British entrepreneur and inventor of the StairSteady

Ruth Amos (born 13 December 1989) is a British entrepreneur and inventor of the StairSteady.

The StairSteady is an aid to enable people with limited mobility to use their stairs confidently and safely. Amos designed it as part of a GCSE resistant materials project as a response to her teacher’s challenge to design an aid for people with limited mobility to use their stairs. She was prompted to do this as the father of one of her teachers had recently had a stroke. Her product was launched in April 2008 at Naidex, a national healthcare show, and StairSteady ltd started trading September 2008.

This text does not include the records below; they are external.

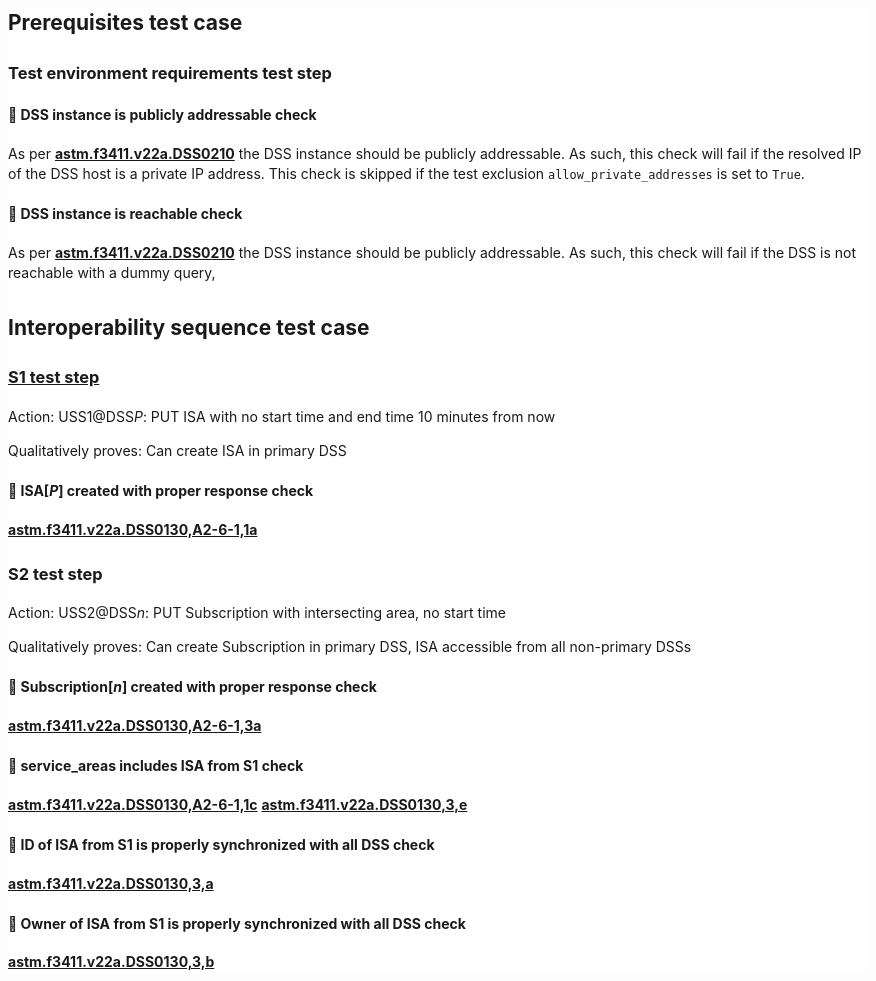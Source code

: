 ## Prerequisites test case

### Test environment requirements test step

#### 🛑 DSS instance is publicly addressable check
As per **[astm.f3411.v22a.DSS0210](../../../../requirements/astm/f3411/v22a.md)** the DSS instance should be publicly addressable.
As such, this check will fail if the resolved IP of the DSS host is a private IP address.
This check is skipped if the test exclusion `allow_private_addresses` is set to `True`.

#### 🛑 DSS instance is reachable check
As per **[astm.f3411.v22a.DSS0210](../../../../requirements/astm/f3411/v22a.md)** the DSS instance should be publicly addressable.
As such, this check will fail if the DSS is not reachable with a dummy query,

## Interoperability sequence test case

### [S1 test step](dss/test_steps/create_isa.md)

Action: USS1@DSS*P*: PUT ISA with no start time and end time 10 minutes from now

Qualitatively proves: Can create ISA in primary DSS

#### 🛑 ISA[*P*] created with proper response check

**[astm.f3411.v22a.DSS0130,A2-6-1,1a](../../../../requirements/astm/f3411/v22a.md)**

### S2 test step

Action: USS2@DSS*n*: PUT Subscription with intersecting area, no start time

Qualitatively proves: Can create Subscription in primary DSS, ISA accessible from all non-primary DSSs

#### 🛑 Subscription[*n*] created with proper response check

**[astm.f3411.v22a.DSS0130,A2-6-1,3a](../../../../requirements/astm/f3411/v22a.md)**

#### 🛑 service_areas includes ISA from S1 check

**[astm.f3411.v22a.DSS0130,A2-6-1,1c](../../../../requirements/astm/f3411/v22a.md)**
**[astm.f3411.v22a.DSS0130,3,e](../../../../requirements/astm/f3411/v22a.md)**

#### 🛑 ID of ISA from S1 is properly synchronized with all DSS check

**[astm.f3411.v22a.DSS0130,3,a](../../../../requirements/astm/f3411/v22a.md)**

#### 🛑 Owner of ISA from S1 is properly synchronized with all DSS check

**[astm.f3411.v22a.DSS0130,3,b](../../../../requirements/astm/f3411/v22a.md)**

Amos won the 2006 Young Engineer of the Year award in Britain with her idea. She was also picked as the youngest ever of Britain's "Heroines For Hard Times" 35 women under 35 by Management Today, Derbyshire Young Achiever 2006, she was the first ever Women of the Future "YoungStar" award winner, and she was listed on the Yorkshire 42 under 42 in May 2010. The StairSteady won the British Healthcare Trade Association product of the year in 2014 and Amos received the Electronics Weekly Bright Sparks Award in 2018.

She co-founded the YouTube channel Kids Invent Stuff with fellow inventor Shawn Brown. Kids Invent Stuff was recognised as a channel on ‘The Rise’ by Youtube and Colin Furze.